▶ **What you will do**: Transcribe the following entries word for word; no picture is to appear in the copy.

╔══

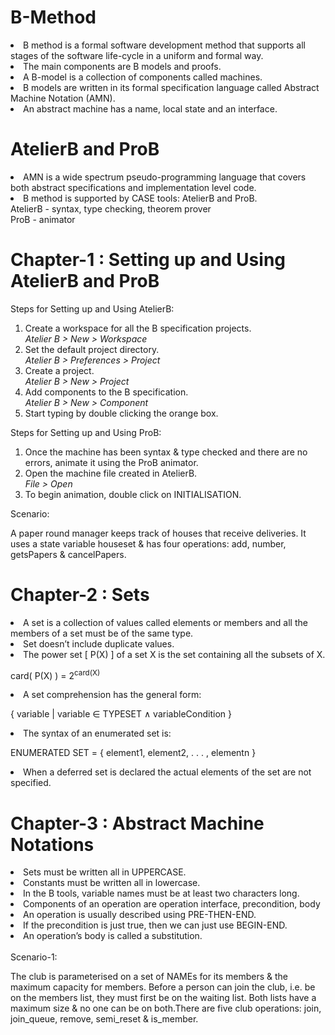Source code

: # B-Method

<li> B method is a formal software development method that supports all stages of the software life-cycle in a uniform and formal way. </li>
<li> The main components are B models and proofs. </li>
<li> A B-model is a collection of components called machines. </li>
<li> B models are written in its formal specification language called Abstract Machine Notation (AMN). </li>
<li> An abstract machine has a name, local state and an interface. </li>

# AtelierB and ProB

<li> AMN is a wide spectrum pseudo-programming language that covers both abstract specifications and implementation level code. </li>
<li> B method is supported by CASE tools: AtelierB and ProB.</li>
AtelierB - syntax, type checking, theorem prover <br>
ProB - animator

# Chapter-1 : Setting up and Using AtelierB and ProB
Steps for Setting up and Using AtelierB:
<ol>
  <li> Create a workspace for all the B specification projects.</li>
  <i>Atelier B > New > Workspace</i>
  <li> Set the default project directory.</li>
  <i>Atelier B > Preferences > Project</i>
  <li> Create a project.</li>
  <i>Atelier B > New > Project</i>
  <li> Add components to the B specification.</li>
  <i>Atelier B > New > Component</i>
  <li> Start typing by double clicking the orange box.</li>
</ol>

Steps for Setting up and Using ProB:
<ol>
  <li> Once the machine has been syntax & type checked and there are no errors, animate it using the ProB animator.
  <li> Open the machine file created in AtelierB.</li>
  <i>File > Open</i>
  <li> To begin animation, double click on INITIALISATION.</li>
</ol>

Scenario:
<p>A paper round manager keeps track of houses that receive deliveries. It uses a state variable houseset & has four operations: add, number, getsPapers & cancelPapers.</p>

# Chapter-2 : Sets
<li>A set is a collection of values called elements or members and all the members of a set must be of the same type.</li>
<li>Set doesn’t include duplicate values.</li>
<li>The power set [ P(X) ] of a set X is the set containing all the subsets of X.</li>
<p>card( P(X) ) = 2<sup>card(X)</sup></p>
<li>A set comprehension has the general form:</li>
<p>{ variable | variable ∈ TYPESET ∧ variableCondition }</p>
<li>The syntax of an enumerated set is:</li>
<p>ENUMERATED SET = { element1, element2, . . . , elementn }</p>
<li>When a deferred set is declared the actual elements of the set are not specified.</li>

# Chapter-3 : Abstract Machine Notations
<li>Sets must be written all in UPPERCASE.</li>
<li>Constants must be written all in lowercase.</li>
<li>In the B tools, variable names must be at least two characters long.</li>
<li>Components of an operation are operation interface, precondition, body</li>
<li>An operation is usually described using PRE-THEN-END.</li>
<li>If the precondition is just true, then we can just use BEGIN-END.</li>
<li>An operation’s body is called a substitution.</li>
<br>
Scenario-1:
<p>The club is parameterised on a set of NAMEs for its members & the maximum capacity for members. Before a person can join the club, i.e. be on the members list, they must first be on the waiting list. Both lists have a maximum size & no one can be on both.There are five club operations: join, join_queue, remove, semi_reset & is_member.</p>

╚══

▶ **Answer to the problem**:
Source code

: # B-Method

<li> B method is a formal software development method that supports all stages of the software life-cycle in a uniform and formal way. </li>
<li> The main components are B models and proofs. </li>
<li> A B-model is a collection of components called machines. </li>
<li> B models are written in its formal specification language called Abstract Machine Notation (AMN). </li>
<li> An abstract machine has a name, local state and an interface. </li>

# AtelierB and ProB

<li> AMN is a wide spectrum pseudo-programming language that covers both abstract specifications and implementation level code. </li>
<li> B method is supported by CASE tools: AtelierB and ProB.</li>
AtelierB - syntax, type checking, theorem prover <br>
ProB - animator

# Chapter-1 : Setting up and Using AtelierB and ProB
Steps for Setting up and Using AtelierB:
<ol>
  <li> Create a workspace for all the B specification projects.</li>
  <i>Atelier B > New > Workspace</i>
  <li> Set the default project directory.</li>
  <i>Atelier B > Preferences > Project</i>
  <li> Create a project.</li>
  <i>Atelier B > New > Project</i>
  <li> Add components to the B specification.</li>
  <i>Atelier B > New > Component</i>
  <li> Start typing by double clicking the orange box.</li>
</ol>

Steps for Setting up and Using ProB:
<ol>
  <li> Once the machine has been syntax & type checked and there are no errors, animate it using the ProB animator.
  <li> Open the machine file created in AtelierB.</li>
  <i>File > Open</i>
  <li> To begin animation, double click on INITIALISATION.</li>
</ol>

Scenario:
<p>A paper round manager keeps track of houses that receive deliveries. It uses a state variable houseset & has four operations: add, number, getsPapers & cancelPapers.</p>

# Chapter-2 : Sets
<li>A set is a collection of values called elements or members and all the members of a set must be of the same type.</li>
<li>Set doesn’t include duplicate values.</li>
<li>The power set [ P(X) ] of a set X is the set containing all the subsets of X.</li>
<p>card( P(X) ) = 2<sup>card(X)</sup></p>
<li>A set comprehension has the general form:</li>
<p>{ variable | variable ∈ TYPESET ∧ variableCondition }</p>
<li>The syntax of an enumerated set is:</li>
<p>ENUMERATED SET = { element1, element2, . . . , elementn }</p>
<li>When a deferred set is declared the actual elements of the set are not specified.</li>

# Chapter-3 : Abstract Machine Notations
<li>Sets must be written all in UPPERCASE.</li>
<li>Constants must be written all in lowercase.</li>
<li>In the B tools, variable names must be at least two characters long.</li>
<li>Components of an operation are operation interface, precondition, body</li>
<li>An operation is usually described using PRE-THEN-END.</li>
<li>If the precondition is just true, then we can just use BEGIN-END.</li>
<li>An operation’s body is called a substitution.</li>
<br>
Scenario-1:
<p>The club is parameterised on a set of NAMEs for its members & the maximum capacity for members. Before a person can join the club, i.e. be on the members list, they must first be on the waiting list. Both lists have a maximum size & no one can be on both.There are five club operations: join, join_queue, remove, semi_reset & is_member.</p>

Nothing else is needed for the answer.